ACTIVITY. Of all the lines below, return only those starting with the line holding "### Verify Running Tasks" and going on through the line holding "- Cloud Run Jobs execution logs", exactly as written.

[Stored data entries]
┌──
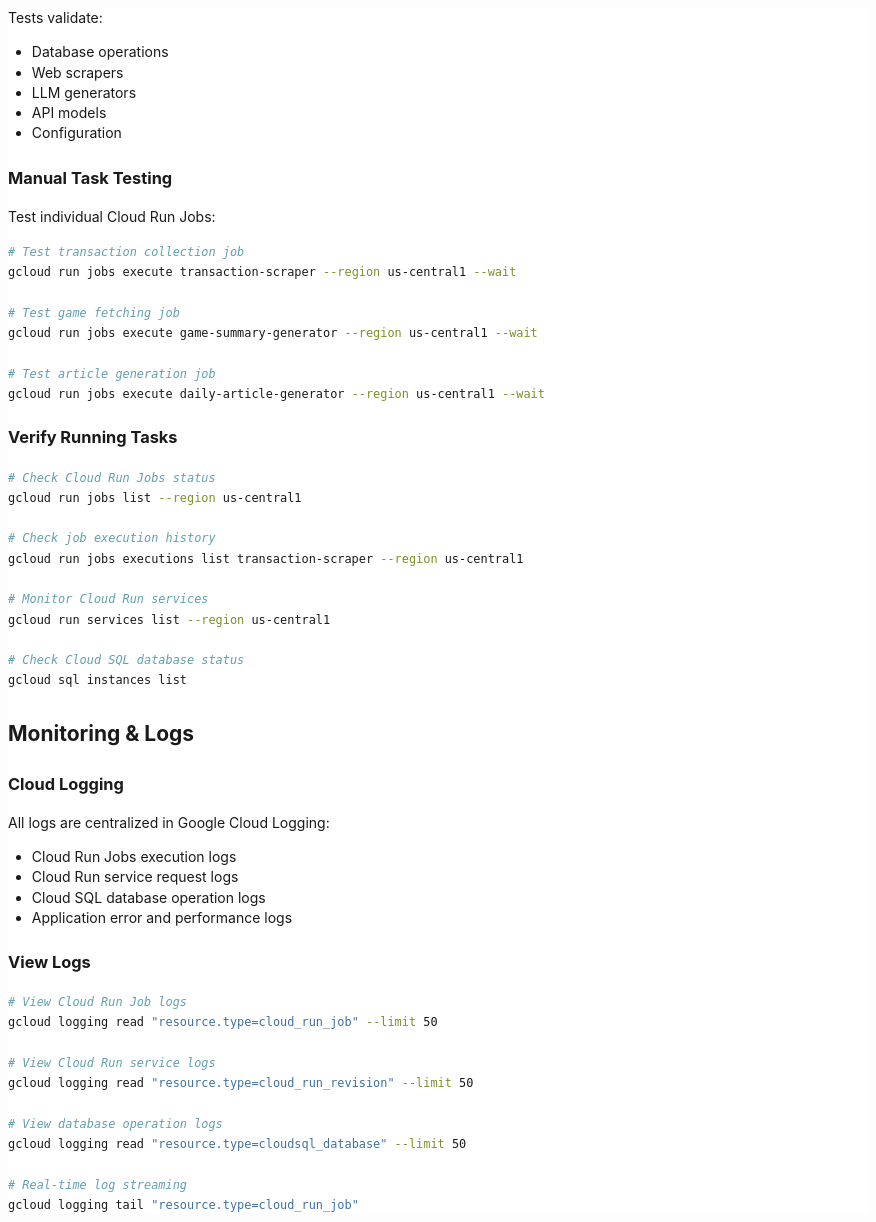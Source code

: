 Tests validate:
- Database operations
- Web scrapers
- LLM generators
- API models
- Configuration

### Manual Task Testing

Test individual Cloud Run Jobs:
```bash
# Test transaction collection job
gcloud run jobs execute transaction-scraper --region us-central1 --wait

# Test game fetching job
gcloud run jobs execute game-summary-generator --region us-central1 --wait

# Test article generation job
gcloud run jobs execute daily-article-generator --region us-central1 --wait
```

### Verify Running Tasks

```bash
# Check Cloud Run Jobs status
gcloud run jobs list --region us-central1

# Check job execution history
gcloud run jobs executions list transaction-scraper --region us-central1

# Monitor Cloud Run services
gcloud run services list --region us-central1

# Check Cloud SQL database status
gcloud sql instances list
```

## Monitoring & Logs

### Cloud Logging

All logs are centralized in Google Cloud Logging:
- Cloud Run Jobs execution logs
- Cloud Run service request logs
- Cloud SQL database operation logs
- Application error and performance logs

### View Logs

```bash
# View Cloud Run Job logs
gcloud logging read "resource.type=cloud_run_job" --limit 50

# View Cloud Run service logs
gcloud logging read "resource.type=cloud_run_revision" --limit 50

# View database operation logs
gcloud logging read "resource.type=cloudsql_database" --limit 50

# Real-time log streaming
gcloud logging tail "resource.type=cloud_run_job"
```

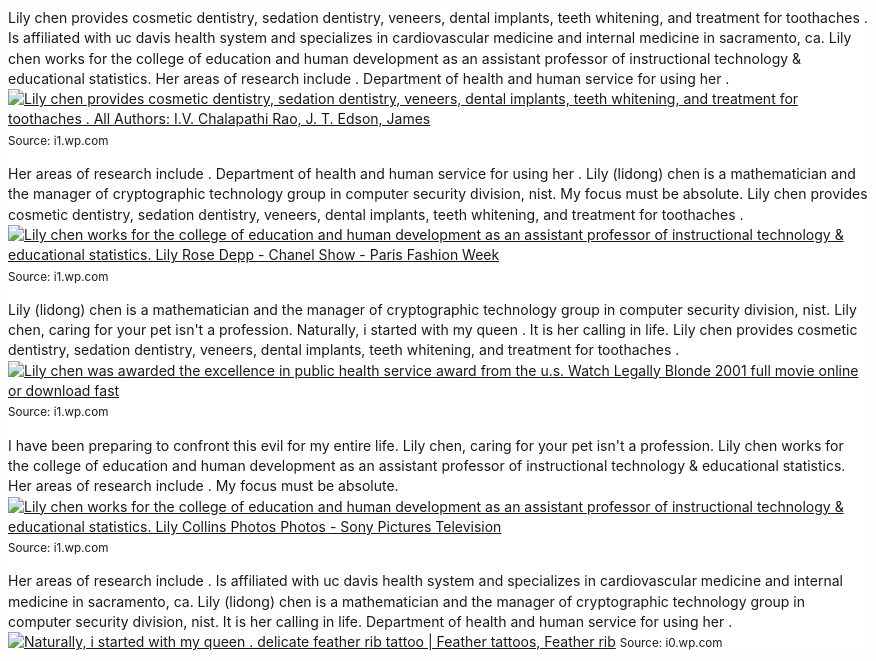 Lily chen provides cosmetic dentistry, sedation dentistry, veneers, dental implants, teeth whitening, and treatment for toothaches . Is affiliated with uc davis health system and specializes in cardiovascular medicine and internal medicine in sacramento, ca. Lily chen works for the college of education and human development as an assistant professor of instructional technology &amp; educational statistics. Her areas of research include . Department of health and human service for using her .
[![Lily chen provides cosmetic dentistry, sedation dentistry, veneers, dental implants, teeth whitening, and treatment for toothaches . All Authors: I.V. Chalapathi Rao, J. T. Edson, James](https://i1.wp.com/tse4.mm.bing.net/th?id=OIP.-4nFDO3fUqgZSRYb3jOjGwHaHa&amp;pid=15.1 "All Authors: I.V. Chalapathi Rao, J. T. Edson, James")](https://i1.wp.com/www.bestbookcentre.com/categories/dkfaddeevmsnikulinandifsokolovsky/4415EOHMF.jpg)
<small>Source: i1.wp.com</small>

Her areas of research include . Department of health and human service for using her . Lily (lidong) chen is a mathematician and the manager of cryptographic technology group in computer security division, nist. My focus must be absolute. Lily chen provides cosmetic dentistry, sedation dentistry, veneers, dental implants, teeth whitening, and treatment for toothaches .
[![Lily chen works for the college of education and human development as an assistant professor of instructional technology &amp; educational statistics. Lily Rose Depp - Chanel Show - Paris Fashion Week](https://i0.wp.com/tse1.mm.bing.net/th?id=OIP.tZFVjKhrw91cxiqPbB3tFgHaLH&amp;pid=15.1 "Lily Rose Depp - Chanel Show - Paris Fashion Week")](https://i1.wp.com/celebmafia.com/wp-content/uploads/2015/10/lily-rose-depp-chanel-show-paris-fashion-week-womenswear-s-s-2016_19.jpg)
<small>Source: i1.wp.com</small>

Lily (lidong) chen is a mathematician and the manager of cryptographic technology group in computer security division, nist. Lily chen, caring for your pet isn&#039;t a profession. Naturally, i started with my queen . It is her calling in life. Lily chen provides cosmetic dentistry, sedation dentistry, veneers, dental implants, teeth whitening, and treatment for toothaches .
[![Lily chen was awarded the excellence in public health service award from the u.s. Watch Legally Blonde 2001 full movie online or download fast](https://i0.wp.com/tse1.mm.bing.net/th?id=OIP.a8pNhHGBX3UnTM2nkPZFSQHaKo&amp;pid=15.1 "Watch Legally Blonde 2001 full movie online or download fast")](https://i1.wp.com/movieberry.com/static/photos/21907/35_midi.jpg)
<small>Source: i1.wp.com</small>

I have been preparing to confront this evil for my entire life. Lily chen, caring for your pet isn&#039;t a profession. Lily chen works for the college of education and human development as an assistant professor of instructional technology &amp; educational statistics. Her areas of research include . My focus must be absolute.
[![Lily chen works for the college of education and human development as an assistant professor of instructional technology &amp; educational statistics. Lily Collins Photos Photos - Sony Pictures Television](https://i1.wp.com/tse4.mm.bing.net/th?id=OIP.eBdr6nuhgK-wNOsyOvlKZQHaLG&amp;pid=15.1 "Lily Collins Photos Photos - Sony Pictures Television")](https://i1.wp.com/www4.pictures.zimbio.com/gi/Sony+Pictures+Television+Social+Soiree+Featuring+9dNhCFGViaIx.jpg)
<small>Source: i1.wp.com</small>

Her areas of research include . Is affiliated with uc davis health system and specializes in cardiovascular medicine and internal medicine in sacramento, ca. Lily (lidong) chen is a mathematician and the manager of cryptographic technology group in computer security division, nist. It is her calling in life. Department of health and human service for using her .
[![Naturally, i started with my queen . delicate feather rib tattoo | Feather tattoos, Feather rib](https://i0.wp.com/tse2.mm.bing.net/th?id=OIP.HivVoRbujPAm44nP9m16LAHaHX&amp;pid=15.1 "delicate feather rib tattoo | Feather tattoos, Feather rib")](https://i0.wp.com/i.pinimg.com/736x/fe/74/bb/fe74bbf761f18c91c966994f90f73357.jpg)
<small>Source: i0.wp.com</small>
└──
┌──
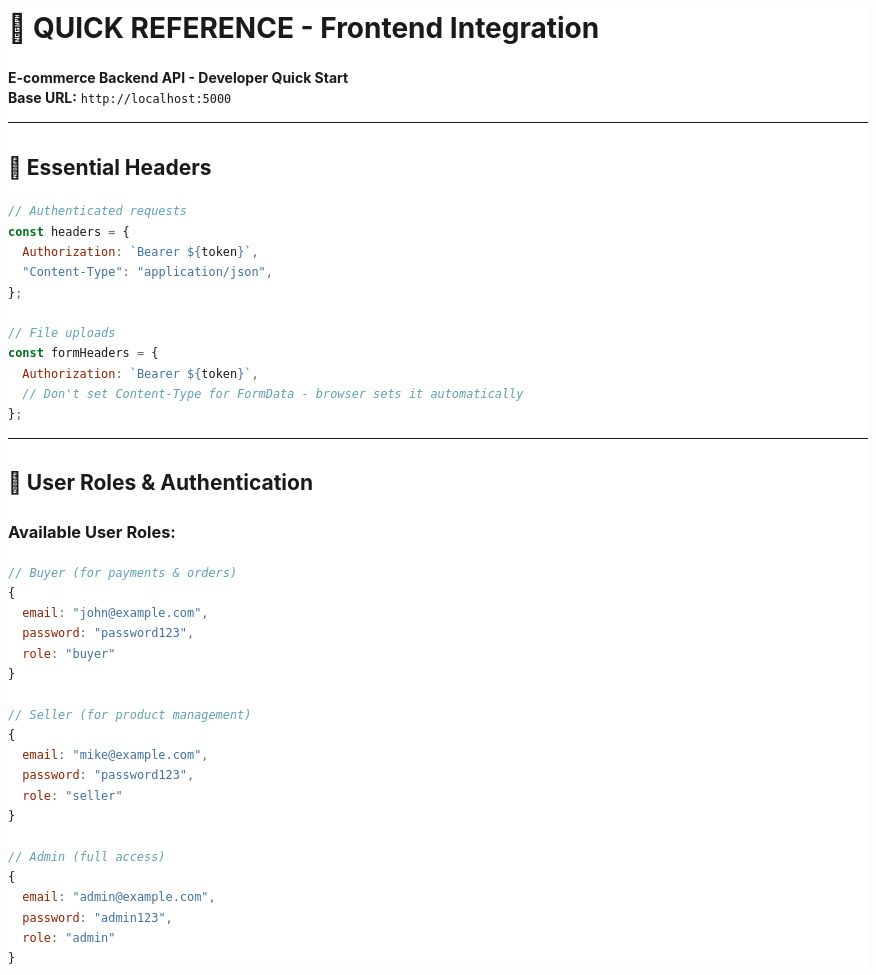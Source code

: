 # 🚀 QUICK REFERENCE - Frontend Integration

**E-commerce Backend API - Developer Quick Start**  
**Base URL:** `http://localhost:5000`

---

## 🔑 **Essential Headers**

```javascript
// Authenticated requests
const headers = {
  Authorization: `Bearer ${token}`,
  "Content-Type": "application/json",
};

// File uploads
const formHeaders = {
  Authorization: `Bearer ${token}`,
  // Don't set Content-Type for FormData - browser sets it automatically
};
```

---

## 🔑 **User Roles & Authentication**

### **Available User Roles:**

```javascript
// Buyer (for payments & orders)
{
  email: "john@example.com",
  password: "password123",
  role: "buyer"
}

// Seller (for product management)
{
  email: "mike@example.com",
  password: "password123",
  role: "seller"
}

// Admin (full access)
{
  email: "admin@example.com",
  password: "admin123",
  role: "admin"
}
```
└──
RESPONSE BOX.
### Verify Running Tasks

```bash
# Check Cloud Run Jobs status
gcloud run jobs list --region us-central1

# Check job execution history
gcloud run jobs executions list transaction-scraper --region us-central1

# Monitor Cloud Run services
gcloud run services list --region us-central1

# Check Cloud SQL database status
gcloud sql instances list
```

## Monitoring & Logs

### Cloud Logging

All logs are centralized in Google Cloud Logging:
- Cloud Run Jobs execution logs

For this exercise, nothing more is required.